◆ RECORDS SHOWN:
◇ ◇ ◇ ◇ ◇ ◇ ◇

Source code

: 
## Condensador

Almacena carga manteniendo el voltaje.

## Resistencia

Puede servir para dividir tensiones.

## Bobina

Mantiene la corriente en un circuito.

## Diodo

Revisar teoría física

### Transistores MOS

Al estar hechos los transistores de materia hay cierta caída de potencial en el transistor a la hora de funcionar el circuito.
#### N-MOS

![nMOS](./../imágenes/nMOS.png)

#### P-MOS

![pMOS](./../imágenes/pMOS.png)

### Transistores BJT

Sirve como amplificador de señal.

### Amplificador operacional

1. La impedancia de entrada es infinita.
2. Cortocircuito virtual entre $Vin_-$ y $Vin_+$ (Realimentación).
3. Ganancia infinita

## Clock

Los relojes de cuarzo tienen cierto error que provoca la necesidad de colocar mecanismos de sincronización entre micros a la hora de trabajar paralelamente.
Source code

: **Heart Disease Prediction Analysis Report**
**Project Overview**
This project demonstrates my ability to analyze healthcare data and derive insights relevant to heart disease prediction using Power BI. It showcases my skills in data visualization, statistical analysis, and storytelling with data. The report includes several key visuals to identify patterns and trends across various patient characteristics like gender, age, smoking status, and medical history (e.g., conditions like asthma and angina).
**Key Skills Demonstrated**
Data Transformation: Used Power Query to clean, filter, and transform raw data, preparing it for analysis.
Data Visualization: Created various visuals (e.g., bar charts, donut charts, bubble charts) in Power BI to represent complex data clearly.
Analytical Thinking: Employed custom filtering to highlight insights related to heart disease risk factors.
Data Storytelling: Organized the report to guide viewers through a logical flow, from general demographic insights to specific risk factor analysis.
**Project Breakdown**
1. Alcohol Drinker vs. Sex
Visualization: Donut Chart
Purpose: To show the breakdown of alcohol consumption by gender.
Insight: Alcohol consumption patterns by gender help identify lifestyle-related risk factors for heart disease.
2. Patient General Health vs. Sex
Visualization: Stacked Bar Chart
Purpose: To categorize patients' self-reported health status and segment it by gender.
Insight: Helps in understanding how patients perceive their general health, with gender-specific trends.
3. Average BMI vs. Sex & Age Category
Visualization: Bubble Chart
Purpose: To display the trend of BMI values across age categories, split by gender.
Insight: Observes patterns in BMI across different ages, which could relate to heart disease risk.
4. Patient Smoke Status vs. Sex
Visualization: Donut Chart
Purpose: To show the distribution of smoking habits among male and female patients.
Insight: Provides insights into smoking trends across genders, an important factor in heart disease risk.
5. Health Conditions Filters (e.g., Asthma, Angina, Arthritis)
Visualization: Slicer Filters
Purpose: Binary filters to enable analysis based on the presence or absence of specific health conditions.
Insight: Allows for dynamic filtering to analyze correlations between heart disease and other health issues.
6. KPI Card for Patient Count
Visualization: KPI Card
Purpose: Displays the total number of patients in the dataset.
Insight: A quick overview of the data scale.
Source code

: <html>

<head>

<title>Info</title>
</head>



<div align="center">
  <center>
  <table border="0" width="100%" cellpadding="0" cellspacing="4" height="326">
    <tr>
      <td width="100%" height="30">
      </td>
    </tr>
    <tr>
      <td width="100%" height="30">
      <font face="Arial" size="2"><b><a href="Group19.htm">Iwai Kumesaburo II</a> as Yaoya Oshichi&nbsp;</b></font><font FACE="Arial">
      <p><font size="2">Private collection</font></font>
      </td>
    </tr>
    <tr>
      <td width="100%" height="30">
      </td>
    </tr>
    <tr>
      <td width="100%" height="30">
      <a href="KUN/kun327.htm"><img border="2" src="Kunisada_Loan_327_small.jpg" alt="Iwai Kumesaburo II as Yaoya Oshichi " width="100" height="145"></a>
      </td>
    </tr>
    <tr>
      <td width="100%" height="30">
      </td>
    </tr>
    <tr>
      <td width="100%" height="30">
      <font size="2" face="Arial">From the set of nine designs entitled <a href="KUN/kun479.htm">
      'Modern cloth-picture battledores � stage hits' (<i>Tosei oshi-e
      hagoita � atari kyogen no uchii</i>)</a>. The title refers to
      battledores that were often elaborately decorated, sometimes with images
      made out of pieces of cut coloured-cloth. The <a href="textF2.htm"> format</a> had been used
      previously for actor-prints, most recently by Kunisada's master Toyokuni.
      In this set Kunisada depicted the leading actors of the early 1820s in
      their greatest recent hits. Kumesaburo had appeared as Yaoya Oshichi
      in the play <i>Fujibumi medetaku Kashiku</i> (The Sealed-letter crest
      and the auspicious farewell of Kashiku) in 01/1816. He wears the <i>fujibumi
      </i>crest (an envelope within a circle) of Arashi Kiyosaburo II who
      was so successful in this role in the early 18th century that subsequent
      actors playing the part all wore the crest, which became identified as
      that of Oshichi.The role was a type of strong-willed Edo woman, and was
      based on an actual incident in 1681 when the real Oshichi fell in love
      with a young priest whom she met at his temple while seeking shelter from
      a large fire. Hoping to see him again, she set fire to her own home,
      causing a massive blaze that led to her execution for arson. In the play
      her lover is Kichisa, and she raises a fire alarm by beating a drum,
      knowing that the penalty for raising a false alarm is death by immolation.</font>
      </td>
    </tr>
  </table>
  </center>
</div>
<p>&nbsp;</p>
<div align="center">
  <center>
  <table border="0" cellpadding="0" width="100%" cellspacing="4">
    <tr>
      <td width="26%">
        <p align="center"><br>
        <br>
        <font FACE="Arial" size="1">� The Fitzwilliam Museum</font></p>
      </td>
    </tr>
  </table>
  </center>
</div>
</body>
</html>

◇ ◇ ◇ ◇ ◇ ◇ ◇

◆ TASK TO CARRY OUT: Once more, write out all the data exactly.

◆ ANSWER SPACE:
Source code

: 
## Condensador

Almacena carga manteniendo el voltaje.

## Resistencia

Puede servir para dividir tensiones.

## Bobina

Mantiene la corriente en un circuito.

## Diodo

Revisar teoría física

### Transistores MOS

Al estar hechos los transistores de materia hay cierta caída de potencial en el transistor a la hora de funcionar el circuito.
#### N-MOS

![nMOS](./../imágenes/nMOS.png)

#### P-MOS

![pMOS](./../imágenes/pMOS.png)

### Transistores BJT

Sirve como amplificador de señal.

### Amplificador operacional

1. La impedancia de entrada es infinita.
2. Cortocircuito virtual entre $Vin_-$ y $Vin_+$ (Realimentación).
3. Ganancia infinita

## Clock

Los relojes de cuarzo tienen cierto error que provoca la necesidad de colocar mecanismos de sincronización entre micros a la hora de trabajar paralelamente.
Source code

: **Heart Disease Prediction Analysis Report**
**Project Overview**
This project demonstrates my ability to analyze healthcare data and derive insights relevant to heart disease prediction using Power BI. It showcases my skills in data visualization, statistical analysis, and storytelling with data. The report includes several key visuals to identify patterns and trends across various patient characteristics like gender, age, smoking status, and medical history (e.g., conditions like asthma and angina).
**Key Skills Demonstrated**
Data Transformation: Used Power Query to clean, filter, and transform raw data, preparing it for analysis.
Data Visualization: Created various visuals (e.g., bar charts, donut charts, bubble charts) in Power BI to represent complex data clearly.
Analytical Thinking: Employed custom filtering to highlight insights related to heart disease risk factors.
Data Storytelling: Organized the report to guide viewers through a logical flow, from general demographic insights to specific risk factor analysis.
**Project Breakdown**
1. Alcohol Drinker vs. Sex
Visualization: Donut Chart
Purpose: To show the breakdown of alcohol consumption by gender.
Insight: Alcohol consumption patterns by gender help identify lifestyle-related risk factors for heart disease.
2. Patient General Health vs. Sex
Visualization: Stacked Bar Chart
Purpose: To categorize patients' self-reported health status and segment it by gender.
Insight: Helps in understanding how patients perceive their general health, with gender-specific trends.
3. Average BMI vs. Sex & Age Category
Visualization: Bubble Chart
Purpose: To display the trend of BMI values across age categories, split by gender.
Insight: Observes patterns in BMI across different ages, which could relate to heart disease risk.
4. Patient Smoke Status vs. Sex
Visualization: Donut Chart
Purpose: To show the distribution of smoking habits among male and female patients.
Insight: Provides insights into smoking trends across genders, an important factor in heart disease risk.
5. Health Conditions Filters (e.g., Asthma, Angina, Arthritis)
Visualization: Slicer Filters
Purpose: Binary filters to enable analysis based on the presence or absence of specific health conditions.
Insight: Allows for dynamic filtering to analyze correlations between heart disease and other health issues.
6. KPI Card for Patient Count
Visualization: KPI Card
Purpose: Displays the total number of patients in the dataset.
Insight: A quick overview of the data scale.
Source code

: <html>

<head>

<title>Info</title>
</head>



<div align="center">
  <center>
  <table border="0" width="100%" cellpadding="0" cellspacing="4" height="326">
    <tr>
      <td width="100%" height="30">
      </td>
    </tr>
    <tr>
      <td width="100%" height="30">
      <font face="Arial" size="2"><b><a href="Group19.htm">Iwai Kumesaburo II</a> as Yaoya Oshichi&nbsp;</b></font><font FACE="Arial">
      <p><font size="2">Private collection</font></font>
      </td>
    </tr>
    <tr>
      <td width="100%" height="30">
      </td>
    </tr>
    <tr>
      <td width="100%" height="30">
      <a href="KUN/kun327.htm"><img border="2" src="Kunisada_Loan_327_small.jpg" alt="Iwai Kumesaburo II as Yaoya Oshichi " width="100" height="145"></a>
      </td>
    </tr>
    <tr>
      <td width="100%" height="30">
      </td>
    </tr>
    <tr>
      <td width="100%" height="30">
      <font size="2" face="Arial">From the set of nine designs entitled <a href="KUN/kun479.htm">
      'Modern cloth-picture battledores � stage hits' (<i>Tosei oshi-e
      hagoita � atari kyogen no uchii</i>)</a>. The title refers to
      battledores that were often elaborately decorated, sometimes with images
      made out of pieces of cut coloured-cloth. The <a href="textF2.htm"> format</a> had been used
      previously for actor-prints, most recently by Kunisada's master Toyokuni.
      In this set Kunisada depicted the leading actors of the early 1820s in
      their greatest recent hits. Kumesaburo had appeared as Yaoya Oshichi
      in the play <i>Fujibumi medetaku Kashiku</i> (The Sealed-letter crest
      and the auspicious farewell of Kashiku) in 01/1816. He wears the <i>fujibumi
      </i>crest (an envelope within a circle) of Arashi Kiyosaburo II who
      was so successful in this role in the early 18th century that subsequent
      actors playing the part all wore the crest, which became identified as
      that of Oshichi.The role was a type of strong-willed Edo woman, and was
      based on an actual incident in 1681 when the real Oshichi fell in love
      with a young priest whom she met at his temple while seeking shelter from
      a large fire. Hoping to see him again, she set fire to her own home,
      causing a massive blaze that led to her execution for arson. In the play
      her lover is Kichisa, and she raises a fire alarm by beating a drum,
      knowing that the penalty for raising a false alarm is death by immolation.</font>
      </td>
    </tr>
  </table>
  </center>
</div>
<p>&nbsp;</p>
<div align="center">
  <center>
  <table border="0" cellpadding="0" width="100%" cellspacing="4">
    <tr>
      <td width="26%">
        <p align="center"><br>
        <br>
        <font FACE="Arial" size="1">� The Fitzwilliam Museum</font></p>
      </td>
    </tr>
  </table>
  </center>
</div>
</body>
</html>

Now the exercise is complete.